States appropriated almost $6.2 billion for four-year colleges and universities between 2003 and 2008 to help pay for the education of students who did not return for year two, a report released Monday says.
In addition, the federal government spent $1.5 billion and states spent $1.4 billion on grants for students who didn't start their sophomore years, according to "Finishing the First Lap: The Cost of First-Year Student Attrition in America's Four-Year Colleges and Universities."
The dollar figures, based on government data and gathered by the nonprofit American Institutes for Research, are meant to put an economic exclamation point on the argument that college completion rates need improvement.
But the findings also could give ammunition to critics who say too many students are attending four-year schools — and that pushing them to finish wastes even more taxpayer money.
The Obama administration, private foundations and others are driving a shift from focusing mostly on making college more accessible to getting more students through with a diploma or certificate.
Mark Schneider, a vice president at the American Institutes for Research and former commissioner of the Education Department's National Center for Education Statistics, said the report's goal is to spotlight the costs of losing students after year one, the most common exit door in college.
"We're all about college completion right now, and I agree 100 percent with the college completion agenda and we need a better-educated adult population and workforce," Schneider said.
The cost of educating students who drop out after one year account for between 2 to 8 percent of states' total higher education appropriations, Schneider said.
He said the report emphasizes state spending because states provide most higher education money and hold the most regulatory sway over institutions and can drive change.
Ohio, for example, has moved toward using course and degree completion rates in determining how much money goes to its public colleges and universities instead of solely using enrollment figures.
"We recognize an institution is not going to be perfect on graduation and completion rates," said Eric Fingerhut, chancellor of the Ohio Board of Regents. "But at the same time, we know they can do better than they're doing. And if you place the financial rewards around completion, then you will motivate that."
The AIR report draws from Department of Education data, which Schneider concedes does not provide a full picture.
The figures track whether new full-time students at 1,521 public and private colleges and universities return for year two at the same institution.

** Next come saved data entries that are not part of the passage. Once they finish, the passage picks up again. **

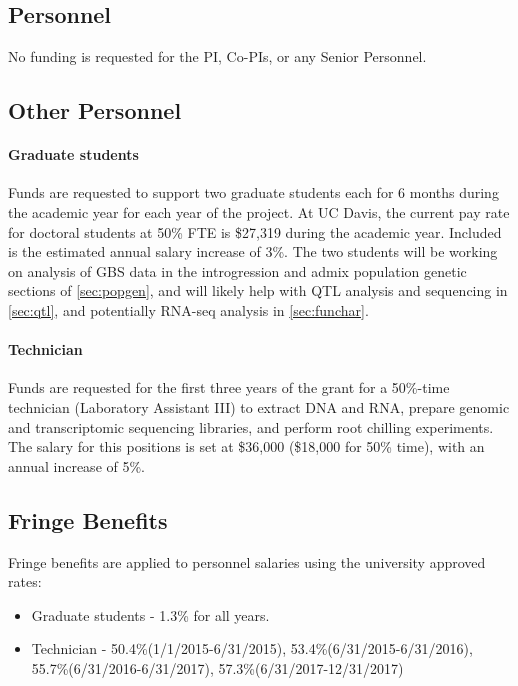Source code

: 
\renewcommand{\thepage}{f. Budget Justification - Page \arabic{page} of 3}


\subsection*{Personnel}

No funding is requested for the PI, Co-PIs, or any Senior Personnel.

\subsection*{Other Personnel}
\paragraph{Graduate students} 
Funds are requested to support two graduate students each for 6 months during the academic year for each year of the project. At UC Davis, the current pay rate for doctoral students at 50\% FTE is \$27,319 during the academic year. Included is the estimated annual salary increase of 3\%.  The two students will be working on analysis of GBS data in the introgression and admix population genetic sections of \ref{sec:popgen}, and will likely help with QTL analysis and sequencing in \ref{sec:qtl}, and potentially RNA-seq analysis in \ref{sec:funchar}.

\paragraph{Technician}
Funds are requested for the first three years of the grant for a 50\%-time technician (Laboratory Assistant III) to extract DNA and RNA, prepare genomic and transcriptomic sequencing libraries, and perform root chilling experiments.  The salary for this positions is set at \$36,000 (\$18,000 for 50\% time), with an annual increase of 5\%.

\subsection*{Fringe Benefits}
Fringe benefits are applied to personnel salaries using the university approved rates:
\begin{itemize}
\item Graduate students - 1.3\% for all years.
\item Technician - 50.4\%(1/1/2015-6/31/2015), 53.4\%(6/31/2015-6/31/2016), 55.7\%(6/31/2016-6/31/2017), 57.3\%(6/31/2017-12/31/2017)
\end{itemize}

It doesn't include part-timers, transfers or students who come back later and graduate.
The actual cost to taxpayers may run two to three times higher given those factors and others, including the societal cost of income lost during dropouts' year in college, said Richard Vedder, an Ohio University economics professor.
And tying state appropriations to student performance could just cause colleges to lower their standards, he said.
Robert Lerman, an American University economics professor who, like Vedder, questions promoting college for all, said the report fleshes out the reality of high dropout rates.
But he said it could just as easily be used to argue that less-prepared, less-motivated students are better off not going to college.
"Getting them to go a second year might waste even more money," Lerman said. "Who knows?"